We then investigated whether the opposite was also true, that is, whether those with an EA-PGS in the bottom decile but a high fluid intelligence score (11–13⁄13) were less likely to be rare variant carriers, and found that these individuals were nearly half as likely as others in the same decile to carry a rare DD variant (OR = 0.58; 95% CI, 0.38–0.87; p = 0.009).
Finally, we investigated whether a decrease in EA-PGS correlated with the likelihood of receiving a clinical diagnosis related to DD among the rare DD variant carriers identified in UKB.

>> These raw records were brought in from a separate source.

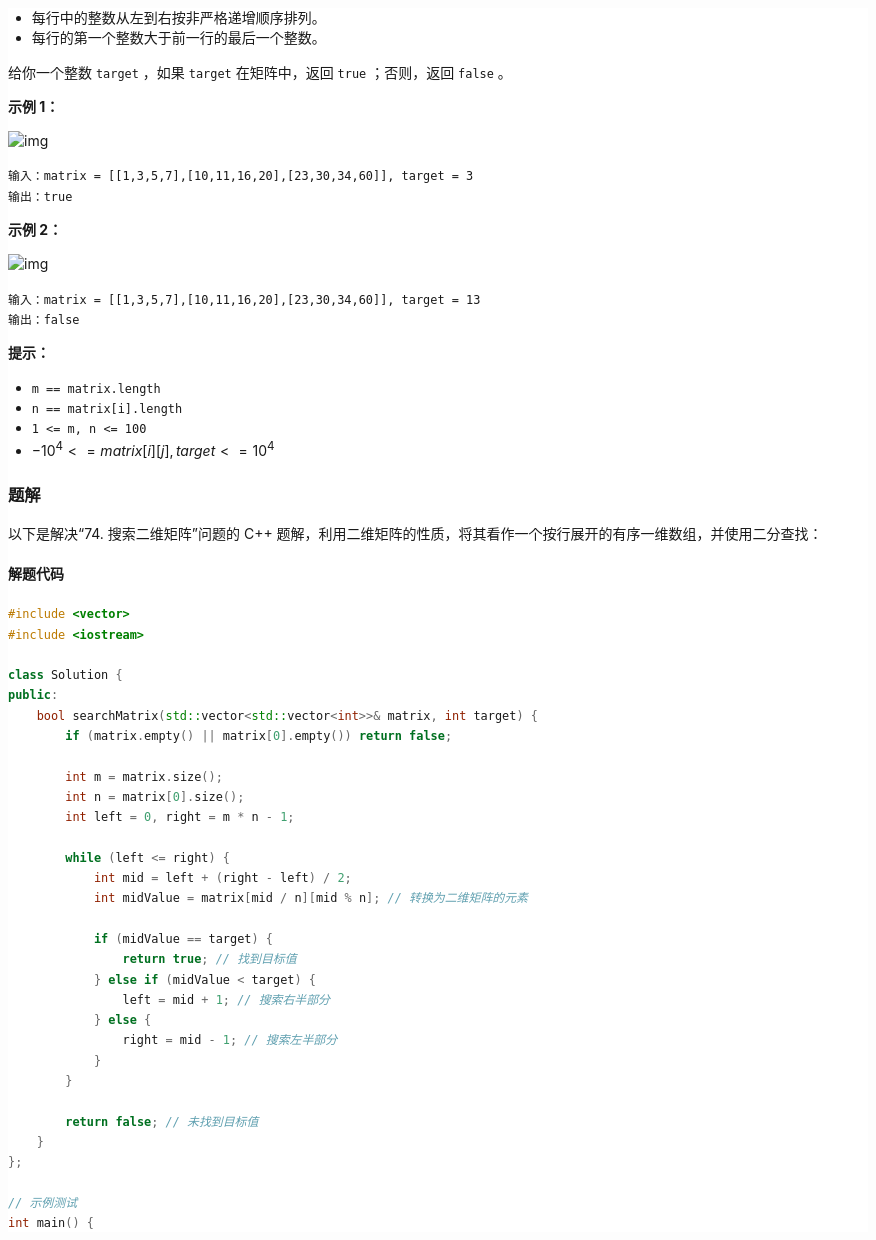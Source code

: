 - 每行中的整数从左到右按非严格递增顺序排列。
- 每行的第一个整数大于前一行的最后一个整数。

给你一个整数 `target` ，如果 `target` 在矩阵中，返回 `true` ；否则，返回 `false` 。

**示例 1：**

![img](https://assets.leetcode.com/uploads/2020/10/05/mat.jpg)

```
输入：matrix = [[1,3,5,7],[10,11,16,20],[23,30,34,60]], target = 3
输出：true
```

**示例 2：**

![img](https://assets.leetcode-cn.com/aliyun-lc-upload/uploads/2020/11/25/mat2.jpg)

```
输入：matrix = [[1,3,5,7],[10,11,16,20],[23,30,34,60]], target = 13
输出：false
```

**提示：**

- `m == matrix.length`
- `n == matrix[i].length`
- `1 <= m, n <= 100`
- $-10^4 <= matrix[i][j], target <= 10^4$

### 题解

以下是解决“74. 搜索二维矩阵”问题的 C++ 题解，利用二维矩阵的性质，将其看作一个按行展开的有序一维数组，并使用二分查找：

#### 解题代码

```cpp
#include <vector>
#include <iostream>

class Solution {
public:
    bool searchMatrix(std::vector<std::vector<int>>& matrix, int target) {
        if (matrix.empty() || matrix[0].empty()) return false;

        int m = matrix.size();
        int n = matrix[0].size();
        int left = 0, right = m * n - 1;

        while (left <= right) {
            int mid = left + (right - left) / 2;
            int midValue = matrix[mid / n][mid % n]; // 转换为二维矩阵的元素
            
            if (midValue == target) {
                return true; // 找到目标值
            } else if (midValue < target) {
                left = mid + 1; // 搜索右半部分
            } else {
                right = mid - 1; // 搜索左半部分
            }
        }

        return false; // 未找到目标值
    }
};

// 示例测试
int main() {
```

The number of individuals identified within the 3 diagnostic categories (child DDs, n = 7,933; adult neuropsychiatric conditions, n = 19,004; and other mental health issues, n = 32,911) is likely to be an underestimate because of missing data or the absence of, or omissions in, individual hospital records available within UKB. Therefore, although individuals in any of these diagnostic categories were more likely to be rare DD variant carriers than the rest of UKB, the majority did not carry a rare variant in any of the DD genes, and many individuals with a rare DD variant did not have a corresponding diagnosis.
Despite these limitations, we found that, among rare DD variant carriers, those with a related clinical diagnosis across any of our 3 categories had a substantially lower EA-PGS than those without a diagnosis (Figure 6); rare DD variant carriers with adult neuropsychiatric disorders or mental health issues (but not child DDs) also had a higher schizophrenia or bipolar PGS (Supplementary Figure 5). Rare DD variant carriers with a diagnosis also had a larger phenotypic change than other rare variant carriers without a diagnosis; individuals with a rare DD variant and a related clinical diagnosis were more likely to be unable to work (OR = 6.66; 95% CI, 6.07–7.32; p = 4.51 ⨯ 10−308), less likely to have a degree (OR = 0.71; 95% CI, 0.66–0.76; p = 3.76 ⨯ 10−23) and less likely to be employed (OR = 0.33; 95% CI, 0.31–0.37; p = 2.07 ⨯ 10−143) than those who carried a rare DD variant but did not have a diagnosis recorded in UKB (Supplementary Table 10).
This suggests that both the aggregation of the overall number of rare DD variants carried and a lower EA-PGS can alter the overall expressivity of the phenotype toward reaching the threshold of clinical disease.